After being told for years that I was wasting my time, living as a ski bum, and taking on menial jobs, I was completelydiscouraged. But in hindsight, it is a choice which makes a lot of sense for many people. How many college graduates have you met, who have attained a bachelors degree, had good grades, and are unemployed? Resorts have lots of work available, are pleasant places to be, and you meet lots of people. I didn't get to ski as much as many of the permanent residents in the area. I couldn't afford a season pass. Sometimes, I would work half a day for the resort, usually as a gatekeeper for amateur racing events, and spend the afternoon skiing. More often, I would go cross country skiing. The trails that led off into the wilderness in every direction during the wintertime became cross country excursions, creating completely new vistas on the forests which I frequently jogged during the summer. But there were no social services for the workforce in Ketchum and Sun Valley.

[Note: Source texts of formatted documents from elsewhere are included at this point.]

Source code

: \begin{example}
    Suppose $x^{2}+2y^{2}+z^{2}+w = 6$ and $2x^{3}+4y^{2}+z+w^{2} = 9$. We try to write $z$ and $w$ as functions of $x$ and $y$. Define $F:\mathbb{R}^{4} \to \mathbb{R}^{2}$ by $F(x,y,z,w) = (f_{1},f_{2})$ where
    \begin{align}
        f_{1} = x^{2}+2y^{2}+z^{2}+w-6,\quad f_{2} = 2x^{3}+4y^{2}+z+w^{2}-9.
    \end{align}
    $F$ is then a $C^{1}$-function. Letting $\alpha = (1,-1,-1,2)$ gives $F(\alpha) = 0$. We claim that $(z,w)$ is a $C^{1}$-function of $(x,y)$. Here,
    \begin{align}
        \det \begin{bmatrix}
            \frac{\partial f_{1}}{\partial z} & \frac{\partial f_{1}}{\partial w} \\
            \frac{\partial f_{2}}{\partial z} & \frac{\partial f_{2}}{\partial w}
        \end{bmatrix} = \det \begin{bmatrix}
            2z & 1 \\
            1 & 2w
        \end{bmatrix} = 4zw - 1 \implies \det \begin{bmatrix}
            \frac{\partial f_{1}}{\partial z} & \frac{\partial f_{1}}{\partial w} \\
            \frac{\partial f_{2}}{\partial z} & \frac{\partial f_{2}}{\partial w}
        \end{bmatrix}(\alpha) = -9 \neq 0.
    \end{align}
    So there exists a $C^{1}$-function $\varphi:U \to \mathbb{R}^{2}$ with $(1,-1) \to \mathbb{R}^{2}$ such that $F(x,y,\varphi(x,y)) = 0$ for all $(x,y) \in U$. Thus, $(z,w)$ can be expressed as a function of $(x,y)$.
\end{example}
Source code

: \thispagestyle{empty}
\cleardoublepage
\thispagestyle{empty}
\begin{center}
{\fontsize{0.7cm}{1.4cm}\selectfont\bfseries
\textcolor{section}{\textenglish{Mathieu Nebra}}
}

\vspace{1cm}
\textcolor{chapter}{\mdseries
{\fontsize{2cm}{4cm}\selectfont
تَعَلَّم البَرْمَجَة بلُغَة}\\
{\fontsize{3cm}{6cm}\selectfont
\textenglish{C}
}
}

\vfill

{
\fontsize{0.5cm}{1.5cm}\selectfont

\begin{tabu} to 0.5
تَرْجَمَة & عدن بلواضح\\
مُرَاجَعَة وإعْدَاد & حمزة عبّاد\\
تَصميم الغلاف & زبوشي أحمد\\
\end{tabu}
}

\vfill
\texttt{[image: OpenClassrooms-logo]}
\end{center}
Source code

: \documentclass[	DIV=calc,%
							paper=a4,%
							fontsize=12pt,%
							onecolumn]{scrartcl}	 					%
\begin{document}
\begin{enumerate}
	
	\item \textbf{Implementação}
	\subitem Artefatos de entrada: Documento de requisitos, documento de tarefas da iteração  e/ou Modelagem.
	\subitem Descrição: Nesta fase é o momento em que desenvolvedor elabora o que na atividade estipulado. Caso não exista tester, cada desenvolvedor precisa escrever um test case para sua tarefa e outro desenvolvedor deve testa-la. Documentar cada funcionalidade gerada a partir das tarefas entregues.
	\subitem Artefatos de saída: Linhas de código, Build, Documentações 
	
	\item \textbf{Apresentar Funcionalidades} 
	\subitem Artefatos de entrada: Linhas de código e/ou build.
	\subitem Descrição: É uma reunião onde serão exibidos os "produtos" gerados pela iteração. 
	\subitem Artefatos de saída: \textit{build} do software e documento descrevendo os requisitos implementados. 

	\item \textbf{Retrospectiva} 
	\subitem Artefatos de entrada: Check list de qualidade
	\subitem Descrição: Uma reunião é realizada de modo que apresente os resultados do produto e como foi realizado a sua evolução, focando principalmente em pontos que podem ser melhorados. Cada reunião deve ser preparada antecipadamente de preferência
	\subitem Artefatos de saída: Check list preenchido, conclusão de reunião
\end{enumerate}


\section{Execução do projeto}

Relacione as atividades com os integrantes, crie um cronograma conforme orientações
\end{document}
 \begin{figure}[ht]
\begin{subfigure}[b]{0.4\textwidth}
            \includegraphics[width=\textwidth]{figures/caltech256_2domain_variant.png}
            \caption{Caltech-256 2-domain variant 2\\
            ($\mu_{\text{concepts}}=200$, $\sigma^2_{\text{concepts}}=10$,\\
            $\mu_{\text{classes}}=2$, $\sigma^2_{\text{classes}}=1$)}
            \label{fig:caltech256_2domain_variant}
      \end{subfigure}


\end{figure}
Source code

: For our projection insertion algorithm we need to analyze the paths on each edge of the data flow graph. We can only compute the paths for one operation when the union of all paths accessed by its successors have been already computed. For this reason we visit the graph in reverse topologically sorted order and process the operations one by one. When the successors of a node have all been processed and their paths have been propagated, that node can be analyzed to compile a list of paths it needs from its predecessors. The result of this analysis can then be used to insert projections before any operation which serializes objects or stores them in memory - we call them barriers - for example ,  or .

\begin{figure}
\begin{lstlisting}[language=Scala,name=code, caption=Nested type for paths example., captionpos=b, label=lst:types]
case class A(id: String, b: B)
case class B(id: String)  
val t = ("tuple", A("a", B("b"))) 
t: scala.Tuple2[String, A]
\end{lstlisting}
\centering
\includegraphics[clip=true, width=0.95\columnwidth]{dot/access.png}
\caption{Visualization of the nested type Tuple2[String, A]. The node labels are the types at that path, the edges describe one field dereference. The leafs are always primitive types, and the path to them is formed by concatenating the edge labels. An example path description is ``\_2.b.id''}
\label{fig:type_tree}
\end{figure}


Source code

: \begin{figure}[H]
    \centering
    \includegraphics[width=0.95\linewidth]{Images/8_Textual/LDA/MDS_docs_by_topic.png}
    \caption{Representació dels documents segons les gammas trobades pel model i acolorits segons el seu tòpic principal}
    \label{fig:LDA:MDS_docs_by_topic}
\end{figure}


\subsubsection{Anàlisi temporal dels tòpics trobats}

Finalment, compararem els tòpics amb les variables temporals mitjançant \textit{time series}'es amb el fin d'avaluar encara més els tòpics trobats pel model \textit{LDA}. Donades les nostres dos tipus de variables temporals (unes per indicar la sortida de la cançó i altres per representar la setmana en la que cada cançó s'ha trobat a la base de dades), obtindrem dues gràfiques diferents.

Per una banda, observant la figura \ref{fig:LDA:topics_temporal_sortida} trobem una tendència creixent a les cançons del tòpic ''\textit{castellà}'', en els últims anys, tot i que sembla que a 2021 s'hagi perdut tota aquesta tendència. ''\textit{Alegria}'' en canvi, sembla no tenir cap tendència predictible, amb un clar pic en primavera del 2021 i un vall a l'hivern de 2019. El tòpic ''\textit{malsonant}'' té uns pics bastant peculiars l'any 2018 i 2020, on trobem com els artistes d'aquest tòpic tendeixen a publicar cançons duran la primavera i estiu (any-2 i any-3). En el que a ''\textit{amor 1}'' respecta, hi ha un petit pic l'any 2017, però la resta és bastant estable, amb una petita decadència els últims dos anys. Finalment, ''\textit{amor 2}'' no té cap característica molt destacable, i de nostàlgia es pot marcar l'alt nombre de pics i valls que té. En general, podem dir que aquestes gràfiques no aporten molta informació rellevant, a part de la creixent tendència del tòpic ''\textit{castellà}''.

For one thing, there wasn't one psychiatrist, and probably not a single psychologist, in the entire area. Not that there weren't any crazy people around. Rich or poor, half the people who live there are nuts. I want to tell you their stories, but, another time. Nowadays, you hear conservatives deriding the "entitlements" of Social Security and Medicare. Those same people all have private chalets there. They arrive in Lear jets, and drive special Chevy Suburbans outfitted with ski rack on the side, so their help can drop them off right at the lift. When I collected workman's comp, I did it to pay the chiropractor. I got well. But my erstwhile employers insurance was increased, and he shut down the whole job, for another year. They finally ran him out of town, for spending too many years with the same construction project. But I learned that if I wasn't permanently disabled, I would be called a fraud for making a claim there. I could do thirty pullups. I could ride a bicycle one hundred miles in one day. I jogged fifty miles a week. I must have been faking it.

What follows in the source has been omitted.